--- RECORDS PROVIDED ---

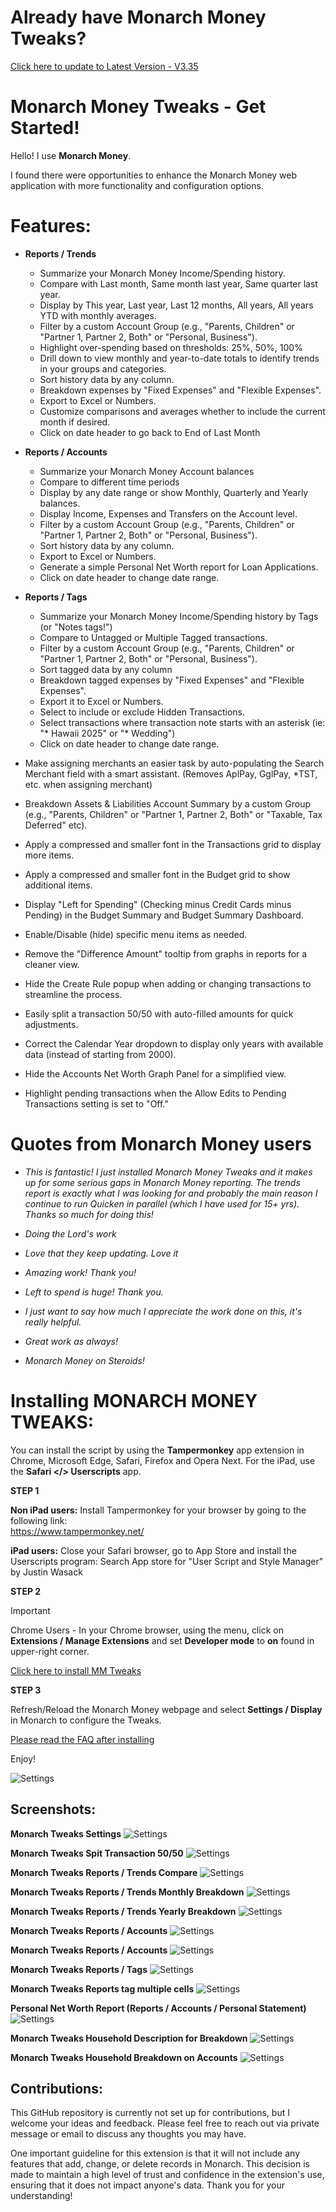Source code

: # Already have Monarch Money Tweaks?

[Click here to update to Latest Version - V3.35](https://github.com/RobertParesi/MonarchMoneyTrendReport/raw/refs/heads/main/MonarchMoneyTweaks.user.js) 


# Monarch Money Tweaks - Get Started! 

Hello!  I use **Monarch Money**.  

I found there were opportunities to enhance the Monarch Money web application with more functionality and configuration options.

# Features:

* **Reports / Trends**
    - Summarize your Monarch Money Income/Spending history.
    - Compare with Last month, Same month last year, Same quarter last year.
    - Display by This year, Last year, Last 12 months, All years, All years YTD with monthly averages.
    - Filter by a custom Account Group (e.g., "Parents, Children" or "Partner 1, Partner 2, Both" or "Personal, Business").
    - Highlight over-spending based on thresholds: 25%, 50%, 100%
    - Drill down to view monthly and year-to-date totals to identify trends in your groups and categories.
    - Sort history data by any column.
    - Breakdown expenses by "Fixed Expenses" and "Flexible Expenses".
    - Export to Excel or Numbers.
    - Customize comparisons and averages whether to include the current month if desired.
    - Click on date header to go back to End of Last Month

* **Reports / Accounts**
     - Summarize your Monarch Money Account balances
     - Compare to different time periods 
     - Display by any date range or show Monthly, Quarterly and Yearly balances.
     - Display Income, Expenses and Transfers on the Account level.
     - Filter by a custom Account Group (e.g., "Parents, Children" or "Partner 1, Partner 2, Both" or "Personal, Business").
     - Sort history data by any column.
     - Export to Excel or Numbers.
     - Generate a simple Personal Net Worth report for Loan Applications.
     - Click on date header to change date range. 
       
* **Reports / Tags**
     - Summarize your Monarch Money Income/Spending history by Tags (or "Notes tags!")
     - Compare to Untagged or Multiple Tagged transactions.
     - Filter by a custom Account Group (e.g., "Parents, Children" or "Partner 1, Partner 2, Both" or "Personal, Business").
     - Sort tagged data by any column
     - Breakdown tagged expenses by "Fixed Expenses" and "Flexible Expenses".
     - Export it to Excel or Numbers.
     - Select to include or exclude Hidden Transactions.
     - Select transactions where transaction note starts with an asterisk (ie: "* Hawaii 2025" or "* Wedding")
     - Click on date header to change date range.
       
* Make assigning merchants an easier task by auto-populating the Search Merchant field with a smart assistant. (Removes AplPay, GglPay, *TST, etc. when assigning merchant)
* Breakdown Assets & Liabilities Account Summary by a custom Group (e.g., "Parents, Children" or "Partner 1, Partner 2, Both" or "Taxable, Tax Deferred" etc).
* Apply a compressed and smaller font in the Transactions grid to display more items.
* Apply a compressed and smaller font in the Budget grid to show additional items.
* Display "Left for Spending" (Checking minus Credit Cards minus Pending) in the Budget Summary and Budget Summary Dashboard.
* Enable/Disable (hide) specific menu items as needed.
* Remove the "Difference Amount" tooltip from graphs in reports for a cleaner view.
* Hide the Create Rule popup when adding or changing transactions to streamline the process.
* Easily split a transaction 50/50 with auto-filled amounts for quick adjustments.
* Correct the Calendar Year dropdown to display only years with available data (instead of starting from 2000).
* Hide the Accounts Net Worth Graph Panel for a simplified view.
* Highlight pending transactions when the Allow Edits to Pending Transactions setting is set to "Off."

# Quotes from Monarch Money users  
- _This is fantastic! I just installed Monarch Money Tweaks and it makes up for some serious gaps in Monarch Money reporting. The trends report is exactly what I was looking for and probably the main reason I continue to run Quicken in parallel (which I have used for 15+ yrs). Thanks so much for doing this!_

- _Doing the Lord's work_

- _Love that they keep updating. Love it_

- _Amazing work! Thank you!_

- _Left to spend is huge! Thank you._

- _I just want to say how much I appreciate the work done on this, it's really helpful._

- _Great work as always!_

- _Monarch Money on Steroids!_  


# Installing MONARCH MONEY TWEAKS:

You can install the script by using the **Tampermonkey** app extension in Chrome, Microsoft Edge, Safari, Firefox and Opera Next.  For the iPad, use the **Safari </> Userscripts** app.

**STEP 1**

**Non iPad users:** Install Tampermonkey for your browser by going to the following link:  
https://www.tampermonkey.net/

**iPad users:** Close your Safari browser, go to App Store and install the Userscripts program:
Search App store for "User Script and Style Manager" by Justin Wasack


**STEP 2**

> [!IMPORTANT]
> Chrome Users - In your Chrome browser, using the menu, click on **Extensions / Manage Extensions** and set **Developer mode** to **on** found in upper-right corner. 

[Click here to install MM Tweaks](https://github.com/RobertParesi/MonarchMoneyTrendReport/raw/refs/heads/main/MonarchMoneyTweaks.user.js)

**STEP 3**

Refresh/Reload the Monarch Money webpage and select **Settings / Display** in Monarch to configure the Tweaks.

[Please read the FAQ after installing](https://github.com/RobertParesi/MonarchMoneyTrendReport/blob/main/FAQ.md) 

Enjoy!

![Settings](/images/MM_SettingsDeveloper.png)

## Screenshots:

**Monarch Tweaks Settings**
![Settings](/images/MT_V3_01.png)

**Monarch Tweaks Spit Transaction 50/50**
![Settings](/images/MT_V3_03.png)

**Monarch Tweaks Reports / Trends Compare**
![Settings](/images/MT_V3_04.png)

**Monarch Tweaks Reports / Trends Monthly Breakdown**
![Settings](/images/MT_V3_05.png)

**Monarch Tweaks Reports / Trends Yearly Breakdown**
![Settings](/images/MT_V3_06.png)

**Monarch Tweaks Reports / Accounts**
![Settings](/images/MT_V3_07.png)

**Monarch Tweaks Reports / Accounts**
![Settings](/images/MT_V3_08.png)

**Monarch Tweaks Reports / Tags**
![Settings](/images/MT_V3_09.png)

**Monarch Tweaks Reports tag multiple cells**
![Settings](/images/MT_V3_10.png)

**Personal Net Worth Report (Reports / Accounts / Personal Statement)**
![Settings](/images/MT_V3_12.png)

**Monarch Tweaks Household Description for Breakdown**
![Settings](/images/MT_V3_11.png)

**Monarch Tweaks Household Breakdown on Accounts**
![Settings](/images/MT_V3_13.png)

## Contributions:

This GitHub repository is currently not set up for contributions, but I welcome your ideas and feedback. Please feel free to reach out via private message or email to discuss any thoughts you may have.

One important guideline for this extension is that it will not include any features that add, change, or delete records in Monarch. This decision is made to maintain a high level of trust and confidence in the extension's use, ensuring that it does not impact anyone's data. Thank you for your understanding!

---
--- RECORDS PROVIDED ---

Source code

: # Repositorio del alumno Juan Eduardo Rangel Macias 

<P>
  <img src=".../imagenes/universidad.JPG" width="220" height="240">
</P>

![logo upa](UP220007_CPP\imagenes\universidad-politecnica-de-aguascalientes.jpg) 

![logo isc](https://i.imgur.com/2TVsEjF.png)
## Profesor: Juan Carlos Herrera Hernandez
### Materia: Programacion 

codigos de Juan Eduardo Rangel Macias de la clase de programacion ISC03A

---
--- RECORDS PROVIDED ---

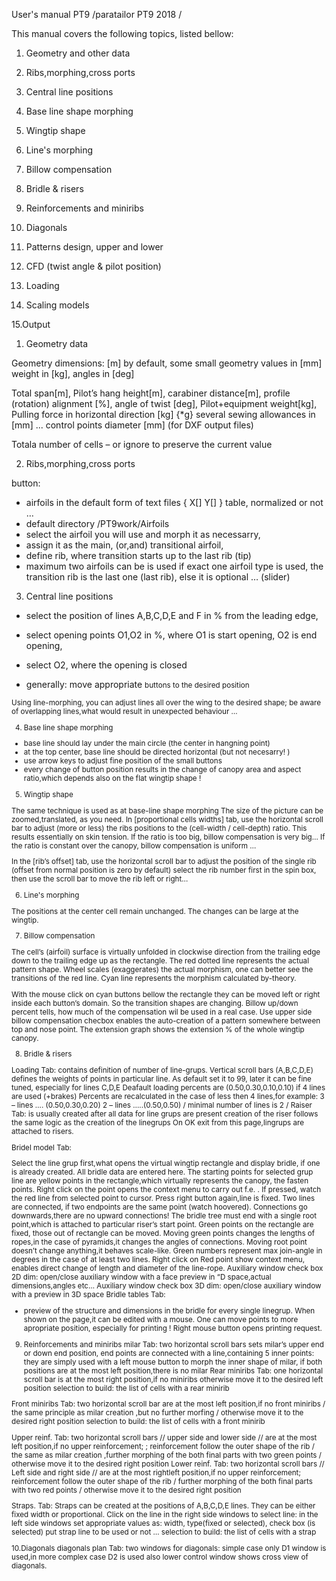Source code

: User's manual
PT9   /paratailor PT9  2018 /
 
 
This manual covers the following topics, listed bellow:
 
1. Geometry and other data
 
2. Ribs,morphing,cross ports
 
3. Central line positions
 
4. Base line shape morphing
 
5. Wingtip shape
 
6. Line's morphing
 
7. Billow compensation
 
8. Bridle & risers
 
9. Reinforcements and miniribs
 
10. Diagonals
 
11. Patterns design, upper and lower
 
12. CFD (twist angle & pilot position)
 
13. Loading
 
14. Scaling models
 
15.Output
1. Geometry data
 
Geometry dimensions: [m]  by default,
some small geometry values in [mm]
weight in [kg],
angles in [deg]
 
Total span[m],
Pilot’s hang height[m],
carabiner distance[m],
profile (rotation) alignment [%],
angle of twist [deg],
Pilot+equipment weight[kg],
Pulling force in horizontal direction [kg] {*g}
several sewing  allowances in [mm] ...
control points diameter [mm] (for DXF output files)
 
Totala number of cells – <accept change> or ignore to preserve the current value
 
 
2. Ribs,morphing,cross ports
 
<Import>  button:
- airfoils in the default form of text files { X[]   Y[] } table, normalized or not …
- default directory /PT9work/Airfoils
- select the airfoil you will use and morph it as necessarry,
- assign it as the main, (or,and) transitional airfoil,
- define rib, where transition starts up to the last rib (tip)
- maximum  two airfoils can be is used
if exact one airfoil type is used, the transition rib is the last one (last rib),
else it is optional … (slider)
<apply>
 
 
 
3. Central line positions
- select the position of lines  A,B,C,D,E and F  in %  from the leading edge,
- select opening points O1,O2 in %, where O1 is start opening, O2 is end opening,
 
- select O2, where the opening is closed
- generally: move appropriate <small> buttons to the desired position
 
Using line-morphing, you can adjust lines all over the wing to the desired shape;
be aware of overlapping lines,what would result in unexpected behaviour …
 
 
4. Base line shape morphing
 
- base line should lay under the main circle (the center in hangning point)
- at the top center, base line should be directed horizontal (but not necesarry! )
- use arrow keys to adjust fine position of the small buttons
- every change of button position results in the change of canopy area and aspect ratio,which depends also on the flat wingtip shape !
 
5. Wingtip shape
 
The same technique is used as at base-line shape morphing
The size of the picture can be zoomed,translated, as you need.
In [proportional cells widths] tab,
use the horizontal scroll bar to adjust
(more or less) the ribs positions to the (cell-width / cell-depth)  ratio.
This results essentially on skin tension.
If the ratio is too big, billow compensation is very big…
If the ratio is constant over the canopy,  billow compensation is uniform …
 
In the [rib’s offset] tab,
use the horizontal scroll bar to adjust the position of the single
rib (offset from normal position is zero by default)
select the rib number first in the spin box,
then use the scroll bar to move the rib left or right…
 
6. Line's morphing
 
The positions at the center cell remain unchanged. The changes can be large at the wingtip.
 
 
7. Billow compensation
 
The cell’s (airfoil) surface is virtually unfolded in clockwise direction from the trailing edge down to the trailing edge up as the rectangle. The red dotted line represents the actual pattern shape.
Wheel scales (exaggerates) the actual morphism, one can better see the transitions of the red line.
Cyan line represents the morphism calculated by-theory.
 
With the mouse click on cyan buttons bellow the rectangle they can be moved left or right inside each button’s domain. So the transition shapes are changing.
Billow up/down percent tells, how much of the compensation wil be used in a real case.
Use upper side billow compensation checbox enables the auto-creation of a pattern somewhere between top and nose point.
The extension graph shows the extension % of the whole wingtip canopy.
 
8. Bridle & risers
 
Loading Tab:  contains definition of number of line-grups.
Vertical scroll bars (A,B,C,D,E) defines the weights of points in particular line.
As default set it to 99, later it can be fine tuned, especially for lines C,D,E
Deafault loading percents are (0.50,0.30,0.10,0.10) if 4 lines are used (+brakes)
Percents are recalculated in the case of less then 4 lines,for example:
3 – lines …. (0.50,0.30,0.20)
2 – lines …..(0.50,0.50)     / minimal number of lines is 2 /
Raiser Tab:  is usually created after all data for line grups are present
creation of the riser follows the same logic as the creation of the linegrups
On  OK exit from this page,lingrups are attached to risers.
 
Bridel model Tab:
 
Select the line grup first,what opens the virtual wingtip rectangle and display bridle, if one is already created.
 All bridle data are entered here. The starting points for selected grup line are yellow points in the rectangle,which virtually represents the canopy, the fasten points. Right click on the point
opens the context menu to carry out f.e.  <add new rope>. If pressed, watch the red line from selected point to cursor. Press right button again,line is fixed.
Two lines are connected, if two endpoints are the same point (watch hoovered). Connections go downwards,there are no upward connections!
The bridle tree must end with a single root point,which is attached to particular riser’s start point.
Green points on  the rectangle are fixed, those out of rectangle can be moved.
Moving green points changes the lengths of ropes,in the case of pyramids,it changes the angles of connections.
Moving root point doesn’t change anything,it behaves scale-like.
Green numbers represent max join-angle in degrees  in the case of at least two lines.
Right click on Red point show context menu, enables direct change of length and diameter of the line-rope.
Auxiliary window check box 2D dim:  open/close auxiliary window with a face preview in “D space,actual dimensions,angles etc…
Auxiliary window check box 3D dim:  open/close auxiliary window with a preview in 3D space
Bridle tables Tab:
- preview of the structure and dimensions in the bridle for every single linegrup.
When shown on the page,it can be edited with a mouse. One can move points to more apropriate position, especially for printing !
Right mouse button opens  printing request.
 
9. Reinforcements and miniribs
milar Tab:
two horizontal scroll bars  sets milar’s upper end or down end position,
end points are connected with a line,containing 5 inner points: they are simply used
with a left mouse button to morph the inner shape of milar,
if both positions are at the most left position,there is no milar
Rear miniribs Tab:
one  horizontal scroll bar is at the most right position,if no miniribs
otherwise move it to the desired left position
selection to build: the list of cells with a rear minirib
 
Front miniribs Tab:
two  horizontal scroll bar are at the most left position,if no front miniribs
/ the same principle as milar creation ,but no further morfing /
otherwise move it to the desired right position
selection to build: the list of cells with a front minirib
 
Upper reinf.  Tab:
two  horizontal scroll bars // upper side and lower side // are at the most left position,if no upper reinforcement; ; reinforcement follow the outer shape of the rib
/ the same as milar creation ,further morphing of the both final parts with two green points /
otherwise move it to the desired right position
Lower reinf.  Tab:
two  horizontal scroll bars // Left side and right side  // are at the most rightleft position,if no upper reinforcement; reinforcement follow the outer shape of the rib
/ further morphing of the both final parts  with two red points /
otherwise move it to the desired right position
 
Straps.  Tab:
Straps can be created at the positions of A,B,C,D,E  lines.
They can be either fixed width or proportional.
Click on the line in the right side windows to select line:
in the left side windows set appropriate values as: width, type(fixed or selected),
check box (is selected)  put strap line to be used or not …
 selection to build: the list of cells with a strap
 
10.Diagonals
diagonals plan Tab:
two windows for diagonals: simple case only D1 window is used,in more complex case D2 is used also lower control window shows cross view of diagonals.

---

PROBLEM TO SOLVE:
In the material above, transcribe exactly the lines beginning at the one with "This GitHub repository" and ending at the one with "One important guideline", both included.

OUTPUT BELOW:
This GitHub repository is currently not set up for contributions, but I welcome your ideas and feedback. Please feel free to reach out via private message or email to discuss any thoughts you may have.

One important guideline for this extension is that it will not include any features that add, change, or delete records in Monarch. This decision is made to maintain a high level of trust and confidence in the extension's use, ensuring that it does not impact anyone's data. Thank you for your understanding!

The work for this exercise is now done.